Tabi bu bizim için de en talihsiz durum hafif ama çok uzun süre devam eden insanın yaşam kalitesini, insan ilişkilerini, üretkenliğini, hayattan doyum almasını engelleyecek rahatsızlıklardan çok iyi düzelebilecekken yardım almadan büyük kayıplar yaşamasına yol açmaktadır. Ama tedavi için eninde sonunda bir şekilde yardım alması gerektiğini düşünen birisi doktorun karşısına geldiğinde çok ilginç taleplerde bulunmaya başlıyor mesela; bizden şunu istiyorlar daha ne olduğunu anlamadan konuşmaya başlamadan hatta sekreterimize bilgi veriyorlar diyorlarki ilaç kullanmak istemiyorum. İçeri giriyor ve diyor ki benim şu, şu yakınmalarım var ama ben ilaç almadan iyileşmek istiyorum diyor.
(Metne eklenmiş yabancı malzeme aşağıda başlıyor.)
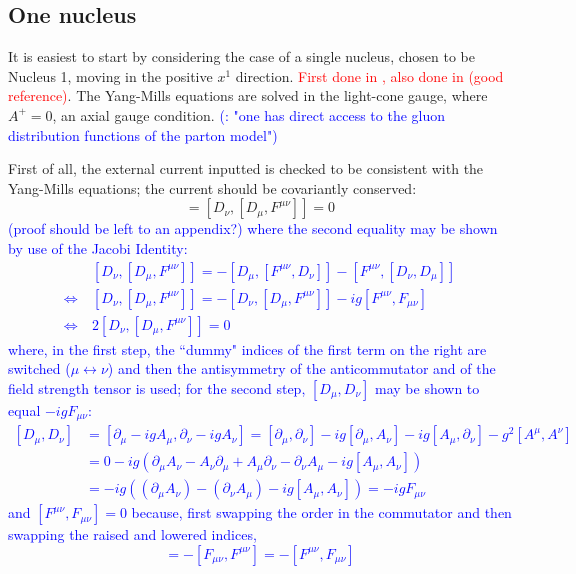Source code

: \subsection{One nucleus}
It is easiest to start by considering the case of a single nucleus, chosen to be Nucleus 1, moving in the positive $x^1$ direction. \textcolor{red}{First done in \cite{}, also done in \cite{} (good reference)}. The Yang-Mills equations are solved in the light-cone gauge, where $A^+=0$, an axial gauge condition. \textcolor{blue}{(\citep{Kovner_1995}: "one has direct access to the gluon distribution functions of the parton model")}

First of all, the external current inputted is checked to be consistent with the Yang-Mills equations; the current should be covariantly conserved:
\begin{equation}
	[D_\nu, J^\nu] = [D_\nu, [D_\mu, F^{\mu \nu}]] = 0
	\label{eq:covariant_conservation}
\end{equation}
\textcolor{blue}{ (proof should be left to an appendix?) where the second equality may be shown by use of the Jacobi Identity:
\begin{equation}
\begin{split}
	& [D_\nu, [D_\mu, F^{\mu \nu}]] = - [D_\mu, [F^{\mu \nu}, D_\nu]] - [F^{\mu \nu}, [D_\nu, D_\mu]] \\
	\Leftrightarrow ~ & [D_\nu, [D_\mu, F^{\mu \nu}]] = - [D_\nu, [D_\mu, F^{\mu \nu}]] - ig [F^{\mu \nu}, F_{\mu \nu}]
	\\
	\Leftrightarrow ~ & 2 [D_\nu, [D_\mu, F^{\mu \nu}]] = 0
\end{split}
\end{equation}
where, in the first step, the ``dummy" indices of the first term on the right are switched ($\mu 	\leftrightarrow \nu$) and then the antisymmetry of the anticommutator and of the field strength tensor is used; for the second step, $[D_\mu, D_\nu]$ may be shown to equal $-ig F_{\mu \nu}$:
\begin{equation} 
\begin{split}
	[D_\mu, D_\nu] & = [\partial_\mu - i g A_\mu, \partial_\nu - i g A_\nu] = [\partial_\mu, \partial_\nu] - ig [\partial_\mu, A_\nu] - i g [A_\mu, \partial_\nu] - g^2 [A^\mu, A^\nu] \\
	& =  0 - ig \left( \partial_\mu A_\nu -  A_\nu \partial_\mu + A_\mu \partial_\nu  - \partial_\nu A_\mu - ig [A_\mu, A_\nu] \right) \\
	& = -ig \left( (\partial_\mu A_\nu) - (\partial_\nu A_\mu) - ig [A_\mu, A_\nu] \right) = -ig F_{\mu\nu} 
\end{split}
\end{equation}
and $[F^{\mu\nu}, F_{\mu\nu}] = 0$ because, first swapping the order in the commutator and then swapping the raised and lowered indices,
\begin{equation}
	[F^{\mu\nu}, F_{\mu\nu}] = -[F_{\mu\nu}, F^{\mu\nu}] = - [F^{\mu\nu}, F_{\mu\nu}]
\end{equation}}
Yani, daha görüşmeye başlarken ilaç almaktan çekiniyor hatta bunun başka tür şekilleride ortaya çıkıyor mesela diyelim ki bir rahatsızlık deneyimi içerisine girmeye başladıysa bir insan psikiyatra gitmeden önce bir koç danışman, psikolojik danışman, psikolog daha sonra belki bir uzman klinik pisikolog en son noktada bir psikiyatra gidiyor. Çünkü psikiyatra gittiğinde kendisine ilaç yazacağını düşünüyor sadece ilaç yazacağını düşünüyor.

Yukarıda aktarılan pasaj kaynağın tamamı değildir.